• _Problem description_
Using the listing below, please gather every line containing the word "comportamientos".

• _Stored data_
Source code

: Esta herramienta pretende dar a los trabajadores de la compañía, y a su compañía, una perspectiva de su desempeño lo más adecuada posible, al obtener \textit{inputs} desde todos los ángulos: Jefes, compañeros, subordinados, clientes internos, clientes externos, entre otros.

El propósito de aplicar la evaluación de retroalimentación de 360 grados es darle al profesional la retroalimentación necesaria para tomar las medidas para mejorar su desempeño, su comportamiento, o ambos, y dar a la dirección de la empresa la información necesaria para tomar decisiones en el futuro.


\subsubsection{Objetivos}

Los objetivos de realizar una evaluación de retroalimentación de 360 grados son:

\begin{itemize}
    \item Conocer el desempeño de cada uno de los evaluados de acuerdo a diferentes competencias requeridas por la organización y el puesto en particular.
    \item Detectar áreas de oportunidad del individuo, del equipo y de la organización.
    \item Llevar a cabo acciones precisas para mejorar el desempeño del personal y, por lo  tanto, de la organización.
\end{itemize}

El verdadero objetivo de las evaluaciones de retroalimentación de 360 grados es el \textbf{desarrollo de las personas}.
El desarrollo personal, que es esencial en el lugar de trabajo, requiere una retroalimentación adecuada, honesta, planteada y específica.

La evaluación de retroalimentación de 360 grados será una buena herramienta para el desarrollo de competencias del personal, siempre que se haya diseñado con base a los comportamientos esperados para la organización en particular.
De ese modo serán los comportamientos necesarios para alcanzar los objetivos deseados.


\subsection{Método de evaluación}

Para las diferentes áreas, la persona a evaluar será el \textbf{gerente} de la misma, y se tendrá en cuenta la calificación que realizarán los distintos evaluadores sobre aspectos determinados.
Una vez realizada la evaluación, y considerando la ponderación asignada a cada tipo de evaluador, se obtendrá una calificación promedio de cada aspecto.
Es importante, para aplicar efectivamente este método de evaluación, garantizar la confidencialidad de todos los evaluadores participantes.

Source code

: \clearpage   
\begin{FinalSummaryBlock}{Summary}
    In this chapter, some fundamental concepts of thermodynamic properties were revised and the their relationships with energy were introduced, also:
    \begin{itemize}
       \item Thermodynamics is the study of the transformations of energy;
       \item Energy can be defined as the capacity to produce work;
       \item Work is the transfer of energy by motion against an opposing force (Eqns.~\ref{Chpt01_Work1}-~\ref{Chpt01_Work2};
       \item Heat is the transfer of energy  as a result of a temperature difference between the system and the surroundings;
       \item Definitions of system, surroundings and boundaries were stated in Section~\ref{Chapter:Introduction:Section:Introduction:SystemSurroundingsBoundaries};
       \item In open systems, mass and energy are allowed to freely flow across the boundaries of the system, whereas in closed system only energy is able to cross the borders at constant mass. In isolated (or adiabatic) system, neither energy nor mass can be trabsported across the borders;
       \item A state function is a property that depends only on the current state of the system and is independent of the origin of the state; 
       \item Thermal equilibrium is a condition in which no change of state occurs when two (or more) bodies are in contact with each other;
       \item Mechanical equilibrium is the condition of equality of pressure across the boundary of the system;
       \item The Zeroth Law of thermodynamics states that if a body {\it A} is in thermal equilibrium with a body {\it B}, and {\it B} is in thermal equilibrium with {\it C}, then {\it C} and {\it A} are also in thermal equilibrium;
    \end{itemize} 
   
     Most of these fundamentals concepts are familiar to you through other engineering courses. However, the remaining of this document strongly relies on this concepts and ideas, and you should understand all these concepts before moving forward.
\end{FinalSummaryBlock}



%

--

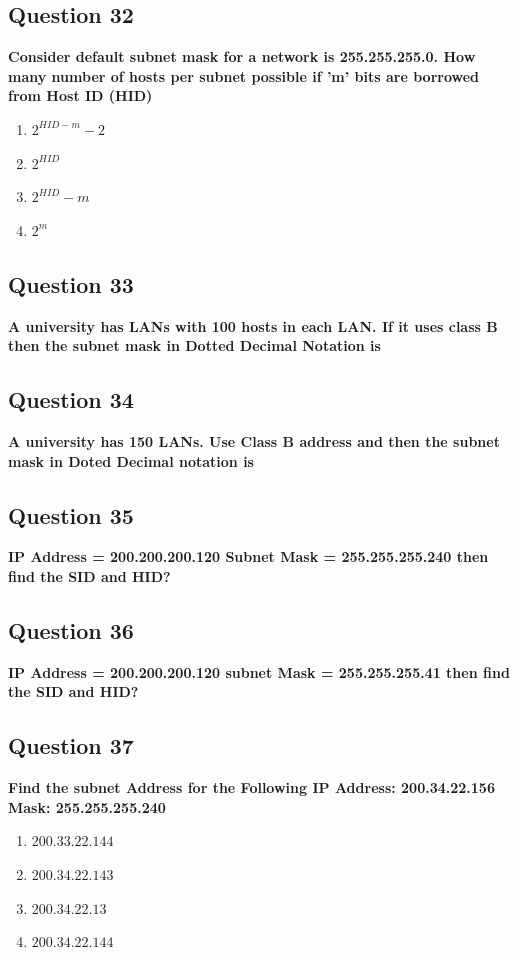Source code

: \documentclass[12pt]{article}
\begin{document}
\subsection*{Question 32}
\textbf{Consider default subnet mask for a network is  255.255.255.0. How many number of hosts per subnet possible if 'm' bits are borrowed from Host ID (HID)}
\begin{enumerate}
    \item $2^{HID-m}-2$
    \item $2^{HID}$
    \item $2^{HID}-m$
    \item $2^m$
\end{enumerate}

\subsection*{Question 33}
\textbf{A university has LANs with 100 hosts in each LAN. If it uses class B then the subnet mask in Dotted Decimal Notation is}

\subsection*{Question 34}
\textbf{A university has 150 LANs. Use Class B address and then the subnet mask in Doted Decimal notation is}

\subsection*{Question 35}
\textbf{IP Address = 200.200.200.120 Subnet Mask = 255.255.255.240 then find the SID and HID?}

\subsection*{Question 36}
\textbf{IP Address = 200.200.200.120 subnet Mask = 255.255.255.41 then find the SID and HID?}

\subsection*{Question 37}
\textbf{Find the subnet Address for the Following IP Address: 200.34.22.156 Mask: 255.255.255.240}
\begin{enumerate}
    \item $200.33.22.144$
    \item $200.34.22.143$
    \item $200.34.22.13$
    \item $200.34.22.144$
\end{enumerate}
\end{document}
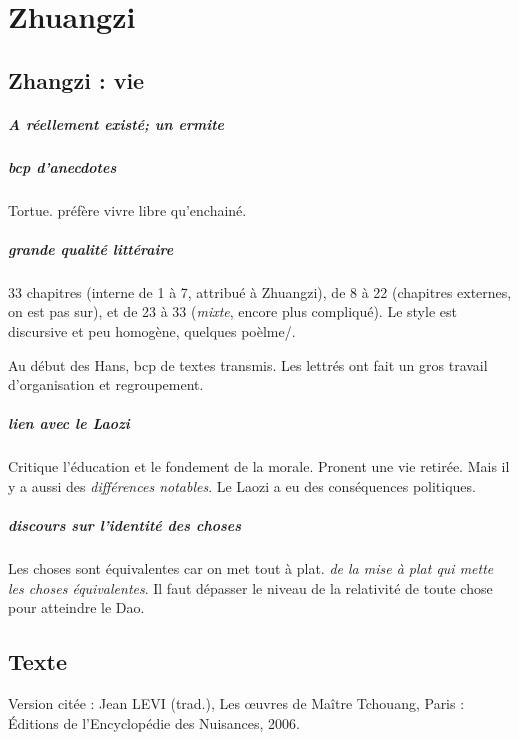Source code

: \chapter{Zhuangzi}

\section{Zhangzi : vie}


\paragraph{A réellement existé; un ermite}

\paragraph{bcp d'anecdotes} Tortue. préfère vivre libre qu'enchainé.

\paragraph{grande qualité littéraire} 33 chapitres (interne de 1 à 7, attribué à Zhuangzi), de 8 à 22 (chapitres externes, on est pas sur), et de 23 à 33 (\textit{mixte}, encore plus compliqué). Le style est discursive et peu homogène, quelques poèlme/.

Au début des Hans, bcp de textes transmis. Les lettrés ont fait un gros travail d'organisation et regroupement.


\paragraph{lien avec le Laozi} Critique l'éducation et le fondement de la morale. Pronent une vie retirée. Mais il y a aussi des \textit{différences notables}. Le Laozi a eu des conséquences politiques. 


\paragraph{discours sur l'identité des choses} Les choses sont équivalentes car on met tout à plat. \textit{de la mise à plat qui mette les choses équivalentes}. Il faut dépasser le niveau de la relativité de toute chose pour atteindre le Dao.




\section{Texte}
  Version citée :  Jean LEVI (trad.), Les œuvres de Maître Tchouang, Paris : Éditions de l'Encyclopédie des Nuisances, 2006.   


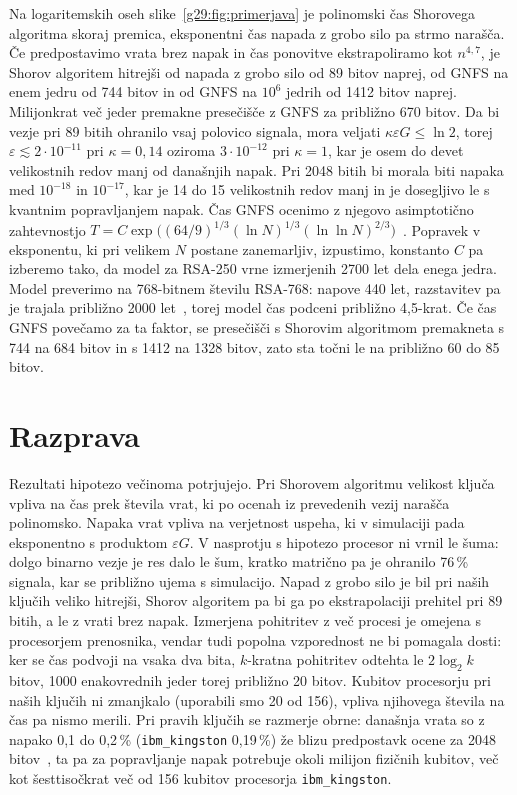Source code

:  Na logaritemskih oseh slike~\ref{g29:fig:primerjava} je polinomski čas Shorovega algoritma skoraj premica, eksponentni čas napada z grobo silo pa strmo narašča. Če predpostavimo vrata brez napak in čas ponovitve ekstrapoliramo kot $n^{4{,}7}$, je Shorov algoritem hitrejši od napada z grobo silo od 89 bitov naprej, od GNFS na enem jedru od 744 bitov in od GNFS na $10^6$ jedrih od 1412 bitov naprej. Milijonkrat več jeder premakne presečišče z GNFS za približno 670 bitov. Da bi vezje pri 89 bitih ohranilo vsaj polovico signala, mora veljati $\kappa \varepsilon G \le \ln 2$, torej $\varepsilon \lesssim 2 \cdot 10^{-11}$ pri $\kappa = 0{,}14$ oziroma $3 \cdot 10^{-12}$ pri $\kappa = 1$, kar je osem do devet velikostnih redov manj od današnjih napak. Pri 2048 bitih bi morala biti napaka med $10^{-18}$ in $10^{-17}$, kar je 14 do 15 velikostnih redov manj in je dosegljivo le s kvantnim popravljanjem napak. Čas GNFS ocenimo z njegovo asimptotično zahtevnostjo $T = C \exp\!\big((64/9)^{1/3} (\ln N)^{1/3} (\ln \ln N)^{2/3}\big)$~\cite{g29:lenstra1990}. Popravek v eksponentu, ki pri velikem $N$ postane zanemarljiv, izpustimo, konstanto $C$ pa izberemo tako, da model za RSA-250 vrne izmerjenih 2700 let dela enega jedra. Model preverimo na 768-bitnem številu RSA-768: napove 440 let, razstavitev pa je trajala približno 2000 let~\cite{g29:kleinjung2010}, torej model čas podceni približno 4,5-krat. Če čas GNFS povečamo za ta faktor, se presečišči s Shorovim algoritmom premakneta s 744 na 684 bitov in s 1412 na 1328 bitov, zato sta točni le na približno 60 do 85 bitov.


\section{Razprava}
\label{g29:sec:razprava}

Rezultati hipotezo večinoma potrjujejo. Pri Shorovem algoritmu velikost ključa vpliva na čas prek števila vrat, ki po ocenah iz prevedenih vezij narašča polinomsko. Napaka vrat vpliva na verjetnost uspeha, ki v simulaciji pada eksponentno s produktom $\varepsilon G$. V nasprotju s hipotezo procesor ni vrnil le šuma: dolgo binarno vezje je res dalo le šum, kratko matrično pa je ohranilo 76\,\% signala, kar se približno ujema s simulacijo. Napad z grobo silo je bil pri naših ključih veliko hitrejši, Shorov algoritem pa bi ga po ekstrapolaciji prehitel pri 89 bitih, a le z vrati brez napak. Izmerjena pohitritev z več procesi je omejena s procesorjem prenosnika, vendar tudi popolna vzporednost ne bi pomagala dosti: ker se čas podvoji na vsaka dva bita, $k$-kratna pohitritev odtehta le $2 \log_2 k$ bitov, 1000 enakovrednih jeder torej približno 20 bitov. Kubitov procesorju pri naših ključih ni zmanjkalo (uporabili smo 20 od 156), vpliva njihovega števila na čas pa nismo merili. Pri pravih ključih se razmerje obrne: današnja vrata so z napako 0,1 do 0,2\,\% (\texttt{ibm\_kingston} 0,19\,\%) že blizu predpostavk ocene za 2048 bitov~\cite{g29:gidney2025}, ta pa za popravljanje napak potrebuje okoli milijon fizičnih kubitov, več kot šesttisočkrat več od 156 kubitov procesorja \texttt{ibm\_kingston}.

* * *

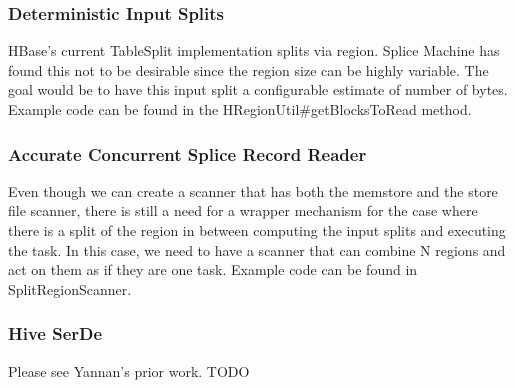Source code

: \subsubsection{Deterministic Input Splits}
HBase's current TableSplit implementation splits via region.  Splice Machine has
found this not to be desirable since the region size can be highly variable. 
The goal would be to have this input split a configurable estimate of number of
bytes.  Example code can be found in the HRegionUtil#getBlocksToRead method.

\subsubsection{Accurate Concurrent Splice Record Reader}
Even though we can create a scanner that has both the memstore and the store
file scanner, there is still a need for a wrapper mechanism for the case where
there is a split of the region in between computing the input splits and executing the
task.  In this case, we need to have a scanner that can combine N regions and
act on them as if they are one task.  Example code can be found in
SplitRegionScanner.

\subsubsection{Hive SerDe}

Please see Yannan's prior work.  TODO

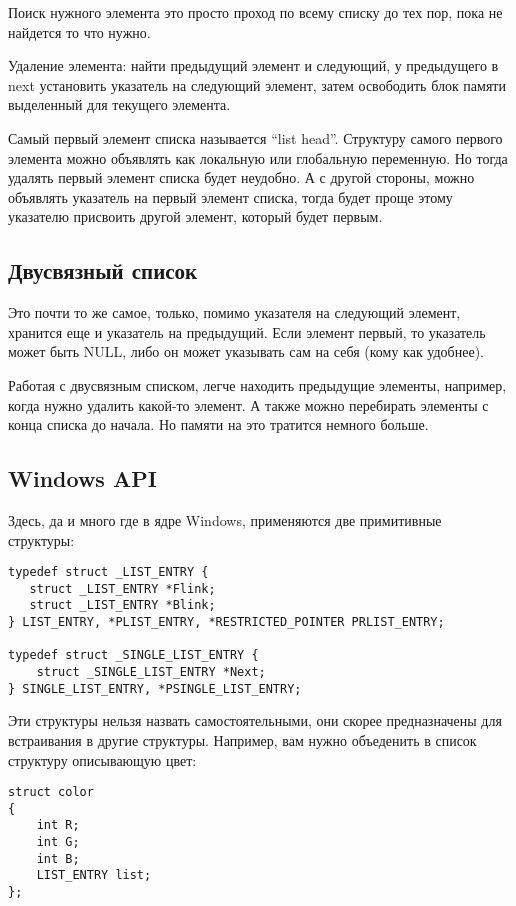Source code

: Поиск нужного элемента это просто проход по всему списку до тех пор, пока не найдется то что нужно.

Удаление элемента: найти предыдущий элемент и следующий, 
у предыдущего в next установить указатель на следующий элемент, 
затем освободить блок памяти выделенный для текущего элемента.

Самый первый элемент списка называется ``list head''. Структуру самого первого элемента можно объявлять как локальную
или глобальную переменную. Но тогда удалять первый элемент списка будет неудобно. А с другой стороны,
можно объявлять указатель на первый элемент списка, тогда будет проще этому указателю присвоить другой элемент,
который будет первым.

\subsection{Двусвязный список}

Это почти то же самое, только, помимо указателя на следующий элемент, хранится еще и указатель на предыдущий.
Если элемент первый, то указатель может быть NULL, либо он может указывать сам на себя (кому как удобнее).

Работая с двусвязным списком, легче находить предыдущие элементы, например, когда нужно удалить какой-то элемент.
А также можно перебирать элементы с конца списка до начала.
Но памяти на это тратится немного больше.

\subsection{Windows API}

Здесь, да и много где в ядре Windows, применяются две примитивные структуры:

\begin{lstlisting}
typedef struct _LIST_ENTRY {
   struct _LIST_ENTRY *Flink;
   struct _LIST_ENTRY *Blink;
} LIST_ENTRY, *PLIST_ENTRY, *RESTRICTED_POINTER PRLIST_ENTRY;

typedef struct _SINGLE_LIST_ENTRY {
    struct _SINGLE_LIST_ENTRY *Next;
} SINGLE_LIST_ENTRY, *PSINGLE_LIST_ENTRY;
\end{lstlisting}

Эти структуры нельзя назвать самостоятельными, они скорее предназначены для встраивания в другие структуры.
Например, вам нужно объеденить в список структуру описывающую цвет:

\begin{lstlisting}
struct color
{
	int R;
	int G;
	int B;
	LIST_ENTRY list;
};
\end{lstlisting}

• _Task answer_
La evaluación de retroalimentación de 360 grados será una buena herramienta para el desarrollo de competencias del personal, siempre que se haya diseñado con base a los comportamientos esperados para la organización en particular.
De ese modo serán los comportamientos necesarios para alcanzar los objetivos deseados.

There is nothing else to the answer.